What the exercise asks –
Once you have read the entries, copy all of them exactly.

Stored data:
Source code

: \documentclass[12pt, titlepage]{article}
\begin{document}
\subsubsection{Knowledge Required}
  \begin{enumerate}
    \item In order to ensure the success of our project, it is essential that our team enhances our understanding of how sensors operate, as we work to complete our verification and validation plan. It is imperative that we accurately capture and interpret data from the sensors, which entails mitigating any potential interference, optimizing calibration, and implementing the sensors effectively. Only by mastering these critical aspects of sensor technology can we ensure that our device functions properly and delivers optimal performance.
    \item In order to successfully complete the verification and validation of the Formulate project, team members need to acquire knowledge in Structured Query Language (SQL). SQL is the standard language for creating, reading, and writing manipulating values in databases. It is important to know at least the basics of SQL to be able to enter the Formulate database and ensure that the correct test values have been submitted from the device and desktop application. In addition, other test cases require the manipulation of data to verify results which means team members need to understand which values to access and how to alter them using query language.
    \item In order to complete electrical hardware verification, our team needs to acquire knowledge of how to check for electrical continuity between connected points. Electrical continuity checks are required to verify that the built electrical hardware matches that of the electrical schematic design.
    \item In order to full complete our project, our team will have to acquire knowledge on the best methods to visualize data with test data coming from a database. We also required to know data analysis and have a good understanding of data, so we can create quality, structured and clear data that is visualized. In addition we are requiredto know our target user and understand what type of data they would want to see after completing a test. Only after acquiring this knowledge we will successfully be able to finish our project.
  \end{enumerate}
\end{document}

Reply –
Source code

: \documentclass[12pt, titlepage]{article}
\begin{document}
\subsubsection{Knowledge Required}
  \begin{enumerate}
    \item In order to ensure the success of our project, it is essential that our team enhances our understanding of how sensors operate, as we work to complete our verification and validation plan. It is imperative that we accurately capture and interpret data from the sensors, which entails mitigating any potential interference, optimizing calibration, and implementing the sensors effectively. Only by mastering these critical aspects of sensor technology can we ensure that our device functions properly and delivers optimal performance.
    \item In order to successfully complete the verification and validation of the Formulate project, team members need to acquire knowledge in Structured Query Language (SQL). SQL is the standard language for creating, reading, and writing manipulating values in databases. It is important to know at least the basics of SQL to be able to enter the Formulate database and ensure that the correct test values have been submitted from the device and desktop application. In addition, other test cases require the manipulation of data to verify results which means team members need to understand which values to access and how to alter them using query language.
    \item In order to complete electrical hardware verification, our team needs to acquire knowledge of how to check for electrical continuity between connected points. Electrical continuity checks are required to verify that the built electrical hardware matches that of the electrical schematic design.
    \item In order to full complete our project, our team will have to acquire knowledge on the best methods to visualize data with test data coming from a database. We also required to know data analysis and have a good understanding of data, so we can create quality, structured and clear data that is visualized. In addition we are requiredto know our target user and understand what type of data they would want to see after completing a test. Only after acquiring this knowledge we will successfully be able to finish our project.
  \end{enumerate}
\end{document}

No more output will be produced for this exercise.